Dino adia decisão do STF sobre eleições no Rio de Janeiro
- O ministro Flávio Dino adiou o julgamento no STF sobre a eleição para governar o Rio de Janeiro.
- Dino solicitou vista para aguardar a divulgação do acórdão do TSE sobre a cassação de Cláudio Castro.
- A decisão a ser tomada determinará se a eleição será direta, através do voto popular, ou indireta, por meio da Alerj.
- O julgamento teve início na quarta-feira (8), com os votos divergentes de Zanin e Fux.
- No momento, a administração do Rio de Janeiro está sob a responsabilidade do presidente do TJ-RJ.
- A ministra Cármen Lúcia declarou que o acórdão do TSE deve ser divulgado em breve.
Na quinta-feira (9), o ministro Flávio Dino, integrante do Supremo Tribunal Federal (STF), solicitou vista do julgamento que definirá a forma da eleição para o governo do estado do Rio de Janeiro. Ele argumentou que é necessário esperar pela publicação do acórdão do Tribunal Superior Eleitoral (TSE) referente à cassação do governador Cláudio Castro.
Dino enfatizou que é crucial compreender se o TSE reconheceu a renúncia de Castro como válida antes de decidir se a escolha do novo governador ocorrerá de forma direta ou indireta. Ele se comprometeu a liberar o processo para julgamento assim que houver a publicação da decisão pelo TSE.

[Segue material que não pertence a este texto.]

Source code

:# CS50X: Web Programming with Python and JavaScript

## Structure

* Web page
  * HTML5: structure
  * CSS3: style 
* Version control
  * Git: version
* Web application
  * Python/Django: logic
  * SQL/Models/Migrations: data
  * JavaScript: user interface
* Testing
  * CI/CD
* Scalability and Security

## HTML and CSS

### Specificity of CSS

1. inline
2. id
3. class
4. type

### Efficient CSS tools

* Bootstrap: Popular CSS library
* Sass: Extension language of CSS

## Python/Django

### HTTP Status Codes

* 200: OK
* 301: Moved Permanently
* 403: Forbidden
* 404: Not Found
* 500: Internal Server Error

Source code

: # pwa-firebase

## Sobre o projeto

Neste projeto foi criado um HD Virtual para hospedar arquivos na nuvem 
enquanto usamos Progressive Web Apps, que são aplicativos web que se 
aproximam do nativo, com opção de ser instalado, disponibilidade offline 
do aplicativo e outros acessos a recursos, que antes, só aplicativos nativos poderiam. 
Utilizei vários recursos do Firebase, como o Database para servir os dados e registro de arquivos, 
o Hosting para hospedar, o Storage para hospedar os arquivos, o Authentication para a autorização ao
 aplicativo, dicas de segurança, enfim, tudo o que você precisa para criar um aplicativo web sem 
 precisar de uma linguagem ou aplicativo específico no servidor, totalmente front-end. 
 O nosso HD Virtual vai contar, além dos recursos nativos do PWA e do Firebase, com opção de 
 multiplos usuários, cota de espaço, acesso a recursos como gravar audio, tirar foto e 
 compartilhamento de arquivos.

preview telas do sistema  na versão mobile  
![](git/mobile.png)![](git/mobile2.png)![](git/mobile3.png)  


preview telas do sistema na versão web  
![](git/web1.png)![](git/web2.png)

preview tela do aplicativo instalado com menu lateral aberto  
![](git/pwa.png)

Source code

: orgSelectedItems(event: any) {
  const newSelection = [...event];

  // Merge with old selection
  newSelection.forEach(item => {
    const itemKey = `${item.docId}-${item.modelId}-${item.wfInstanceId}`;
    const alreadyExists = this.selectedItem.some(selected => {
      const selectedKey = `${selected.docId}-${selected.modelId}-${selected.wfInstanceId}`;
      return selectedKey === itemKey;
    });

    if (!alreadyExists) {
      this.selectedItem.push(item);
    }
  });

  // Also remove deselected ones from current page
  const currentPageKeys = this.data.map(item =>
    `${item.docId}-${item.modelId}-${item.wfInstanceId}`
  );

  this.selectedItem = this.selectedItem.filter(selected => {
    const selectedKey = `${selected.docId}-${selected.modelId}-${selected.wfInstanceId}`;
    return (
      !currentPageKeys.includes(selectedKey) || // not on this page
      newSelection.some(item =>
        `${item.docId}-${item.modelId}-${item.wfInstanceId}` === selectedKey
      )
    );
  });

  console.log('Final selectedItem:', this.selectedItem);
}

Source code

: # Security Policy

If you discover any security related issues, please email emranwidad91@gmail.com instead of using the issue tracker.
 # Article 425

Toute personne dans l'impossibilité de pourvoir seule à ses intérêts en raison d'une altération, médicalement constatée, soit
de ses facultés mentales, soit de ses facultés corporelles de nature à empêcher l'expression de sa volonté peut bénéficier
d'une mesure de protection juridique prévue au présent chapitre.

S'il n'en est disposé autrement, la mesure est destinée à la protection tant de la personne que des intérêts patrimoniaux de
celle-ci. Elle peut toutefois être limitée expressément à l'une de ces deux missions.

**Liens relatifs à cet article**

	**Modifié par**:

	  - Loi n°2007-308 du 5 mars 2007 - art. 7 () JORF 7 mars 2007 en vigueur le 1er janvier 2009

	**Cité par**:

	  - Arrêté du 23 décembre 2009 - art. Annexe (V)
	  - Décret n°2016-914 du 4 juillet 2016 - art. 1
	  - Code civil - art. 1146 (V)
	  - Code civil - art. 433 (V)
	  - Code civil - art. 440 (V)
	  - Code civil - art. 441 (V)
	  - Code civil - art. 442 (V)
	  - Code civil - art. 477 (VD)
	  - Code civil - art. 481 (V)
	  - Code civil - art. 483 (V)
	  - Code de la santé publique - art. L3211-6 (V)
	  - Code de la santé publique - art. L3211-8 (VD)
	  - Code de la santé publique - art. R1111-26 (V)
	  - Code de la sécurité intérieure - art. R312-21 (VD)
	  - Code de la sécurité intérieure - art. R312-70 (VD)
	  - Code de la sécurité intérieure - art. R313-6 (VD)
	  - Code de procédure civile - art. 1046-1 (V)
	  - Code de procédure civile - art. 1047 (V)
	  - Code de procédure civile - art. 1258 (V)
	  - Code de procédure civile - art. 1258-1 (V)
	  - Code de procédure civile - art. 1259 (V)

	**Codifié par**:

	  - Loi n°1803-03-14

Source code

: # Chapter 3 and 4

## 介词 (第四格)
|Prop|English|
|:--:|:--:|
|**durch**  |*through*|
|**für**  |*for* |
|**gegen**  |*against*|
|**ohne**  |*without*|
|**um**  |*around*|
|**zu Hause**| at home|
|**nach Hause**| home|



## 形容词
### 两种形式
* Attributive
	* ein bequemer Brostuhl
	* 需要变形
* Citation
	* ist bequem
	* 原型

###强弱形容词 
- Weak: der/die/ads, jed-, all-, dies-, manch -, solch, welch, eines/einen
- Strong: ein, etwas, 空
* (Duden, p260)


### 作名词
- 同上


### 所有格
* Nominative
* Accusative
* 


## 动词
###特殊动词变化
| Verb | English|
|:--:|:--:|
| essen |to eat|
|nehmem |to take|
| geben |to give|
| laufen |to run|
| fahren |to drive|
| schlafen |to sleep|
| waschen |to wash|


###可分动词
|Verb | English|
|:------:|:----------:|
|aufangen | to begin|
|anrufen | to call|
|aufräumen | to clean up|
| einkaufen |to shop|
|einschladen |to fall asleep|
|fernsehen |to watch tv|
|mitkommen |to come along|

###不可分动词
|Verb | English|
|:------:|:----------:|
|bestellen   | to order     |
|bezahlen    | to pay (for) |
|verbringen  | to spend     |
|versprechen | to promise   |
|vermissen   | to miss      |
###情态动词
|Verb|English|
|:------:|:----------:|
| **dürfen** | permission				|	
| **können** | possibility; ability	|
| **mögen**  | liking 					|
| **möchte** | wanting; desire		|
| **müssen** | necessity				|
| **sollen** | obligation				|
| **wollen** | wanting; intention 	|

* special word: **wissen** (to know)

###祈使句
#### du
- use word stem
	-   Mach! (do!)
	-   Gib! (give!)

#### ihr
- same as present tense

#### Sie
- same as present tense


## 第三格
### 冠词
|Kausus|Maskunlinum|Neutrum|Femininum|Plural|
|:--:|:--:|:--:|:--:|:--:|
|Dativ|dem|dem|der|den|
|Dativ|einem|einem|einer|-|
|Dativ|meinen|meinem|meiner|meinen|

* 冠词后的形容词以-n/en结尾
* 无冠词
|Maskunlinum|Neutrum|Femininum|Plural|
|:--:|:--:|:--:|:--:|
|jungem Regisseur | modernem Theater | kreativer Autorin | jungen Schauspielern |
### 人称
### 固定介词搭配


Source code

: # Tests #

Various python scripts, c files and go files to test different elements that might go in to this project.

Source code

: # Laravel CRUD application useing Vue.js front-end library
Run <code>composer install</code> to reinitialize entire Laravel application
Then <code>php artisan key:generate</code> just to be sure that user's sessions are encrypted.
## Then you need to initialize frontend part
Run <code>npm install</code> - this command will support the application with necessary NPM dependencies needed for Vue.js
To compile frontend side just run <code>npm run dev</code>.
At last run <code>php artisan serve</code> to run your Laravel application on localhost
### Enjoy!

Perspectiva de Dino e presidência do TJ-RJ
Conforme a interpretação de Flávio Dino, enquanto não houver uma resolução sobre o formato da eleição, Ricardo Couto, presidente do Tribunal de Justiça do Rio de Janeiro, deve continuar no cargo. A ministra Cármen Lúcia, que também preside o TSE, garantiu que o acórdão será divulgado em um curto espaço de tempo, permitindo que os advogados utilizem os recursos legais apropriados.
Desdobramentos iniciais e votos dos relatores
O julgamento no STF começou na última quarta-feira (8), quando foram analisados os processos e os votos dos ministros relatores. O ministro Cristiano Zanin votou favoravelmente à eleição direta com participação popular, enquanto Luiz Fux apresentou uma visão divergente ao defender a eleição indireta, realizada pelos deputados estaduais. Nesse cenário, caberia à Assembleia Legislativa do Rio de Janeiro eleger um novo presidente que assumiria interinamente até 2027.
Zanin argumentou que a legislação fluminense referente à eleição indireta não se aplica ao caso específico de Cláudio Castro. Ele defendeu ainda que em situações não eleitorais, as votações na Assembleia deveriam ser abertas. Por outro lado, Fux considerou aceitável o voto secreto previsto na legislação estadual. Ambos concordaram sobre um prazo de 24 horas para desincompatibilização dos candidatos que desejam deixar seus cargos.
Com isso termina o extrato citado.